DESCRIPTION OF THE TASK: Where a line holds the word "that", copy it from the records.

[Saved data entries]
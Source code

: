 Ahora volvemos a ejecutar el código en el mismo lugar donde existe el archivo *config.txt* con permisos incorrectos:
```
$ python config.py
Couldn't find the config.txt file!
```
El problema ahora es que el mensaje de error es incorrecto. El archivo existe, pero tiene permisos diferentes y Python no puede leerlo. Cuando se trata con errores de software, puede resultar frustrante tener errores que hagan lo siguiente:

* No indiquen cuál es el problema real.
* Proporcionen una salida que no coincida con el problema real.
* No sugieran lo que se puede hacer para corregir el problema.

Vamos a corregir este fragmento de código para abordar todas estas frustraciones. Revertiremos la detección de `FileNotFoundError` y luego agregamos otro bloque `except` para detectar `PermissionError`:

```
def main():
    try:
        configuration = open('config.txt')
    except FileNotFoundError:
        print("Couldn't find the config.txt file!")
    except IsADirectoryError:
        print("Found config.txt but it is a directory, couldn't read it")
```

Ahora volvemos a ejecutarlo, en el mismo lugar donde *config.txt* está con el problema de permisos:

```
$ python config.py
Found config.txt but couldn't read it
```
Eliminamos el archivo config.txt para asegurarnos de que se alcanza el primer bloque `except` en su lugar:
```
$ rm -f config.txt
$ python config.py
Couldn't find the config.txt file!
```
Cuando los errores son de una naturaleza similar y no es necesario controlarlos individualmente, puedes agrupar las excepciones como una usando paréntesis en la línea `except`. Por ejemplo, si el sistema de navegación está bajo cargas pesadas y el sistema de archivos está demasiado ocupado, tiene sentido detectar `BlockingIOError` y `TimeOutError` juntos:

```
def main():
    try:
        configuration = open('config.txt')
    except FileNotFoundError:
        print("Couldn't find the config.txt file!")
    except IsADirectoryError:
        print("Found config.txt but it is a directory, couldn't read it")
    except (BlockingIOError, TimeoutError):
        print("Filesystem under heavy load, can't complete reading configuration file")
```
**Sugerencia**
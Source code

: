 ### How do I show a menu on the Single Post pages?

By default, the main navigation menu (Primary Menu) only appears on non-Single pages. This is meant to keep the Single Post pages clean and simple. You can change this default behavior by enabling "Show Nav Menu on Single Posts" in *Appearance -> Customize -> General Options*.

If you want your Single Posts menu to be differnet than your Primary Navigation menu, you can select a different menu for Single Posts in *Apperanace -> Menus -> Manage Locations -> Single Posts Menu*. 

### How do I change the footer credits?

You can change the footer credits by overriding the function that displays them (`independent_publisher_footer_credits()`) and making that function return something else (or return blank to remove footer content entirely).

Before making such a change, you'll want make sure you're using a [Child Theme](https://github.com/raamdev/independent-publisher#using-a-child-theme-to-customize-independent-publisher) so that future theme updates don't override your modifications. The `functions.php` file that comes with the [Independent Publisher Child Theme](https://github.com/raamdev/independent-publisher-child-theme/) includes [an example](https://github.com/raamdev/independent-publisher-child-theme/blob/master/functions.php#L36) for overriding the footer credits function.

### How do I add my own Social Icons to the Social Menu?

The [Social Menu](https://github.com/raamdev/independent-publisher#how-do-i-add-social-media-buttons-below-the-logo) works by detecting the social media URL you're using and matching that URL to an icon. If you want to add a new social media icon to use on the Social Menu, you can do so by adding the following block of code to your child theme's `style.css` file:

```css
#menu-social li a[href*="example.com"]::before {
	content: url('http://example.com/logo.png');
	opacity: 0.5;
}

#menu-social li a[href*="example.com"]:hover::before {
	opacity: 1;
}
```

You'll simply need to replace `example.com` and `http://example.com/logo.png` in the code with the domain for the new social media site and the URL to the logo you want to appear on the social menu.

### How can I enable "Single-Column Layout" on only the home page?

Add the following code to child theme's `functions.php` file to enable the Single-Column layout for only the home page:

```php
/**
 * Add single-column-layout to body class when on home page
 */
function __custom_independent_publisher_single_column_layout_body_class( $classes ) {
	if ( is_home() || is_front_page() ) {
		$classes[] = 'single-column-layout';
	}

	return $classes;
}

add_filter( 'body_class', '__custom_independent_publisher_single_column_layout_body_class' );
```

WRITTEN RESPONSE:
You can change the footer credits by overriding the function that displays them (`independent_publisher_footer_credits()`) and making that function return something else (or return blank to remove footer content entirely).
Before making such a change, you'll want make sure you're using a [Child Theme](https://github.com/raamdev/independent-publisher#using-a-child-theme-to-customize-independent-publisher) so that future theme updates don't override your modifications. The `functions.php` file that comes with the [Independent Publisher Child Theme](https://github.com/raamdev/independent-publisher-child-theme/) includes [an example](https://github.com/raamdev/independent-publisher-child-theme/blob/master/functions.php#L36) for overriding the footer credits function.
The [Social Menu](https://github.com/raamdev/independent-publisher#how-do-i-add-social-media-buttons-below-the-logo) works by detecting the social media URL you're using and matching that URL to an icon. If you want to add a new social media icon to use on the Social Menu, you can do so by adding the following block of code to your child theme's `style.css` file:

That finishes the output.